Knuckles white on the banister and a vein pulsing above his flexed jaw, the marquess captured her attention with his furious glare. He said nothing, but scrutinized her features as if searching for the answer to a question he dare not ask.

Mena watched in fascination as a narrow spectrum of emotion played across his savage expression. Irritation, suspicion, fury, and … bleak misery?

The last one caused her no small amount of confusion and distress.

“My laird, I—”

“Doona I pay ye to spend yer days with my children, Miss Lockhart?” The insinuation that she shirked her duties stung.

Dumbfounded, she could do little but nod.

“Well, then,” he clipped, and dismissed her by descending the rest of the stairs two at a time, as though one didn't pose enough of a challenge for his long stride.

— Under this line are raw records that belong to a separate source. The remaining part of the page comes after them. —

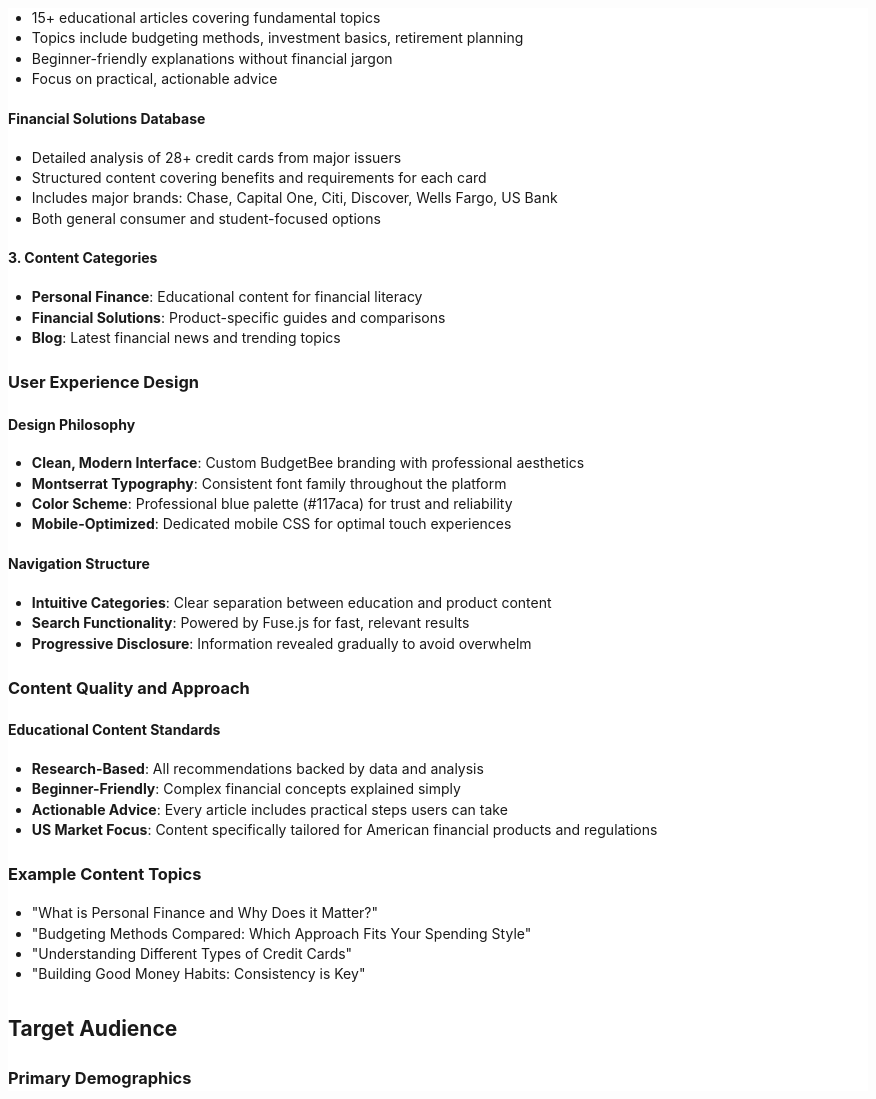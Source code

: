 - 15+ educational articles covering fundamental topics
- Topics include budgeting methods, investment basics, retirement planning
- Beginner-friendly explanations without financial jargon
- Focus on practical, actionable advice

#### Financial Solutions Database

- Detailed analysis of 28+ credit cards from major issuers
- Structured content covering benefits and requirements for each card
- Includes major brands: Chase, Capital One, Citi, Discover, Wells Fargo, US Bank
- Both general consumer and student-focused options

#### 3\. **Content Categories**

- **Personal Finance**: Educational content for financial literacy
- **Financial Solutions**: Product-specific guides and comparisons
- **Blog**: Latest financial news and trending topics

### User Experience Design

#### Design Philosophy

- **Clean, Modern Interface**: Custom BudgetBee branding with professional aesthetics
- **Montserrat Typography**: Consistent font family throughout the platform
- **Color Scheme**: Professional blue palette (\#117aca) for trust and reliability
- **Mobile-Optimized**: Dedicated mobile CSS for optimal touch experiences

#### Navigation Structure

- **Intuitive Categories**: Clear separation between education and product content
- **Search Functionality**: Powered by Fuse.js for fast, relevant results
- **Progressive Disclosure**: Information revealed gradually to avoid overwhelm

### Content Quality and Approach

#### Educational Content Standards

- **Research-Based**: All recommendations backed by data and analysis
- **Beginner-Friendly**: Complex financial concepts explained simply
- **Actionable Advice**: Every article includes practical steps users can take
- **US Market Focus**: Content specifically tailored for American financial products and regulations

### Example Content Topics

- "What is Personal Finance and Why Does it Matter?"
- "Budgeting Methods Compared: Which Approach Fits Your Spending Style"
- "Understanding Different Types of Credit Cards"
- "Building Good Money Habits: Consistency is Key"

## Target Audience

### Primary Demographics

Mena couldn't bring herself to move until she started at the slam of a door.

*   *   *

For the first time in as long as she could remember, Mena couldn't bring herself to eat. Stomach churning with nerves, she kept glancing toward the obsequious Earl of Thorne who insisted on saying something flirtatious every couple of minutes. Then she'd peek at the ominously silent marquess, whose glare gathered more dark fire with every refill of his whisky glass.

The aroma of parsnip and leek soup with white fish in a cream sauce tempted her appetite, but Mena could hardly look at it without feeling ill. Not only was she nervous about this strange dynamic between her and the two Mackenzie brothers, but Andrew was perched on her right squirming with apprehension about whether Lord Thorne would bring up the puppy.

Everyone, it seemed, was wound tight as a bowstring. The sound of the rain lashing against the windows and the clink of fine silver were the only sounds that permeated the uneasy silence that settled around the room like a thick blanket.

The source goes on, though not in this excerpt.